Por encima de la evidente decadencia de los sindicatos y de la imposición de nuevos paradigmas sociales y económicos (o precisamente por ello) el 1 de mayo sigue siendo un importante jalón reivindicativo. La forma en que la crisis del 2008 ha dado paso a una supuesta recuperación, que en ningún caso nos devuelve al punto de partida sino que desarrolla una nueva situación, ha determinado ya una respuesta que se ha visto reflejada en la impresionante movilización por la igualdad del 8-M y las sucesivas manifestaciones de los jubilados, que han obligado al Gobierno a replantear sus posiciones respecto al sistema público de pensiones.

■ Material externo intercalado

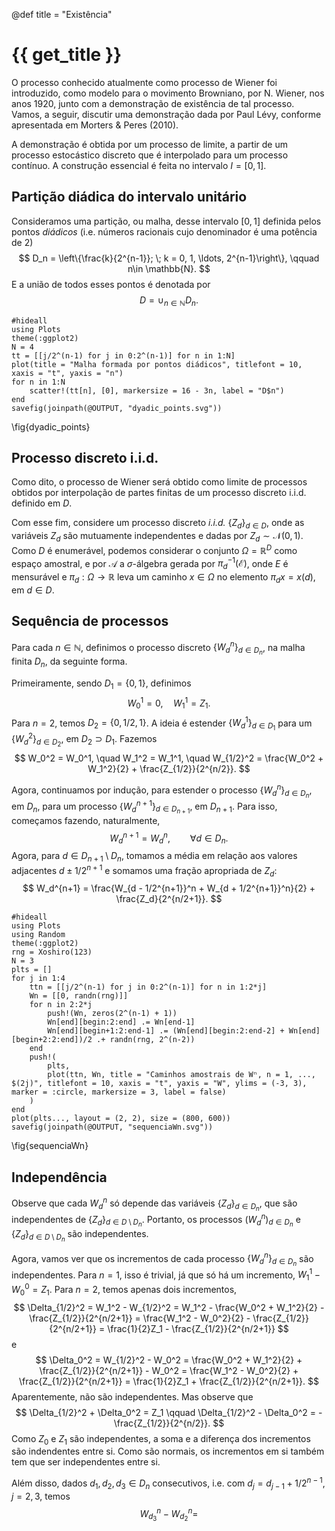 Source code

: @def title = "Existência"

# {{ get_title }}

O processo conhecido atualmente como processo de Wiener foi introduzido, como modelo para o movimento Browniano, por N. Wiener, nos anos 1920, junto com a demonstração de existência de tal processo. Vamos, a seguir, discutir uma demonstração dada por Paul Lévy, conforme apresentada em Morters & Peres (2010).

A demonstração é obtida por um processo de limite, a partir de um processo estocástico discreto que é interpolado para um processo contínuo. A construção essencial é feita no intervalo $I = [0, 1]$.

## Partição diádica do intervalo unitário

Consideramos uma partição, ou malha, desse intervalo $[0, 1]$ definida pelos pontos *diádicos* (i.e. números racionais cujo denominador é uma potência de 2)
$$
D_n = \left\{\frac{k}{2^{n-1}}; \; k = 0, 1, \ldots, 2^{n-1}\right\}, \qquad n\in \mathbb{N}.
$$
E a união de todos esses pontos é denotada por
$$
D = \cup_{n\in \mathbb{N}} D_n.
$$

```julia:dyadic_points
#hideall
using Plots
theme(:ggplot2)
N = 4
tt = [[j/2^(n-1) for j in 0:2^(n-1)] for n in 1:N]
plot(title = "Malha formada por pontos diádicos", titlefont = 10, xaxis = "t", yaxis = "n")
for n in 1:N
    scatter!(tt[n], [0], markersize = 16 - 3n, label = "D$n")
end
savefig(joinpath(@OUTPUT, "dyadic_points.svg"))
```
\fig{dyadic_points}

## Processo discreto i.i.d.

Como dito, o processo de Wiener será obtido como limite de processos obtidos por interpolação de partes finitas de um processo discreto i.i.d. definido em $D$.

Com esse fim, considere um processo discreto *i.i.d.* $\{Z_d\}_{d\in D}$, onde as variáveis $Z_d$ são mutuamente independentes e dadas por $Z_d \sim \mathcal{N}(0, 1)$. Como $D$ é enumerável, podemos considerar o conjunto $\Omega = \mathbb{R}^D$ como espaço amostral, e por $\mathcal{A}$ a $\sigma$-álgebra gerada por $\pi_d^{-1}(\mathcal{E})$, onde $E$ é mensurável e $\pi_d : \Omega \rightarrow \mathbb{R}$ leva um caminho $x\in \Omega$ no elemento $\pi_d x = x(d)$, em $d\in D$.

## Sequência de processos

Para cada $n\in \mathbb{N}$, definimos o processo discreto $\{W_d^n\}_{d\in D_n}$, na malha finita $D_n$, da seguinte forma.

Primeiramente, sendo $D_1 = \{0, 1\}$, definimos
$$
W_0^1 = 0, \quad W_1^1 = Z_1.
$$
Para $n = 2$, temos $D_2 = \{0, 1/2, 1\}$. A ideia é estender $\{W_d^1\}_{d\in D_1}$ para um $\{W_d^2\}_{d\in D_2}$, em $D_2\supset D_1$. Fazemos
$$
W_0^2 = W_0^1, \quad W_1^2 = W_1^1, \quad W_{1/2}^2 = \frac{W_0^2 + W_1^2}{2} + \frac{Z_{1/2}}{2^{n/2}}.
$$

Agora, continuamos por indução, para estender o processo $\{W_d^n\}_{d\in D_n}$, em $D_n$, para um processo $\{W_d^{n+1}\}_{d\in D_{n+1}}$, em $D_{n+1}$. Para isso, começamos fazendo, naturalmente,
$$
W_d^{n+1} = W_d^n, \qquad \forall d\in D_n.
$$
Agora, para $d \in D_{n+1} \setminus D_n$, tomamos a média em relação aos valores adjacentes $d \pm 1/2^{n+1}$ e somamos uma fração apropriada de $Z_d$:
$$
W_d^{n+1} = \frac{W_{d - 1/2^{n+1}}^n + W_{d + 1/2^{n+1}}^n}{2} + \frac{Z_d}{2^{n/2+1}}.
$$

```julia:sequenciaWn
#hideall
using Plots
using Random
theme(:ggplot2)
rng = Xoshiro(123)
N = 3
plts = []
for j in 1:4
    ttn = [[j/2^(n-1) for j in 0:2^(n-1)] for n in 1:2*j]
    Wn = [[0, randn(rng)]]
    for n in 2:2*j
        push!(Wn, zeros(2^(n-1) + 1))
        Wn[end][begin:2:end] .= Wn[end-1]
        Wn[end][begin+1:2:end-1] .= (Wn[end][begin:2:end-2] + Wn[end][begin+2:2:end])/2 .+ randn(rng, 2^(n-2))
    end
    push!(
        plts,
        plot(ttn, Wn, title = "Caminhos amostrais de Wⁿ, n = 1, ..., $(2j)", titlefont = 10, xaxis = "t", yaxis = "W", ylims = (-3, 3), marker = :circle, markersize = 3, label = false)
    )
end
plot(plts..., layout = (2, 2), size = (800, 600))
savefig(joinpath(@OUTPUT, "sequenciaWn.svg"))
```
\fig{sequenciaWn}

## Independência

Observe que cada $W_d^n$ só depende das variáveis $\{Z_d\}_{d\in D_n}$, que são independentes de $\{Z_d\}_{d \in D \setminus D_n}$. Portanto, os processos $(W_d^n)_{d\in D_n}$ e $\{Z_d\}_{d \in D \setminus D_n}$ são independentes.

Agora, vamos ver que os incrementos de cada processo $\{W_d^n\}_{d\in D_n}$ são independentes. Para $n = 1$, isso é trivial, já que só há um incremento, $W_1^1 - W_0^0 = Z_1$. Para $n = 2$, temos apenas dois incrementos,
$$
\Delta_{1/2}^2 = W_1^2 - W_{1/2}^2 = W_1^2 - \frac{W_0^2 + W_1^2}{2} - \frac{Z_{1/2}}{2^{n/2+1}} = \frac{W_1^2 - W_0^2}{2} - \frac{Z_{1/2}}{2^{n/2+1}} = \frac{1}{2}Z_1 - \frac{Z_{1/2}}{2^{n/2+1}}
$$
e
$$
\Delta_0^2 = W_{1/2}^2 - W_0^2 = \frac{W_0^2 + W_1^2}{2} + \frac{Z_{1/2}}{2^{n/2+1}} - W_0^2 = \frac{W_1^2 - W_0^2}{2} + \frac{Z_{1/2}}{2^{n/2+1}} = \frac{1}{2}Z_1 + \frac{Z_{1/2}}{2^{n/2+1}}.
$$
Aparentemente, não são independentes. Mas observe que
$$
\Delta_{1/2}^2 + \Delta_0^2 = Z_1 \qquad \Delta_{1/2}^2 - \Delta_0^2 = -\frac{Z_{1/2}}{2^{n/2}}.
$$
Como $Z_0$ e $Z_1$ são independentes, a soma e a diferença dos incrementos são indendentes entre si. Como são normais, os incrementos em si também tem que ser independentes entre si.


Além disso, dados $d_1, d_2, d_3 \in D_n$ consecutivos, i.e. com $d_j = d_{j-1} + 1/2^{n-1}$, $j = 2, 3$, temos
$$
W_{d_3}^n - W_{d_2}^n = 
$$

España, lo reflejan todos los indicadores, camina por la senda de un crecimiento económico que permite a las empresas superar las tasas de beneficio de antes del desplome financiero e inmobiliario de hace 10 años, pero que no se ha visto reflejado en la calidad del empleo que se está creando. Los contratos de carácter eventual (en realidad todos, incluso los que vienen etiquetados como fijos) y los bajos salarios imponen ya unos terribles límites a la independencia de los jóvenes, al desarrollo y el bienestar de las familias, y a la capacidad de los diversos asalariados para planificar algún tipo de futuro. Así son las cosas, se dice desde el poder. Pero si las cosas han de ser así, no hay porvenir posible. Por eso el Primero de Mayo sigue teniendo sentido.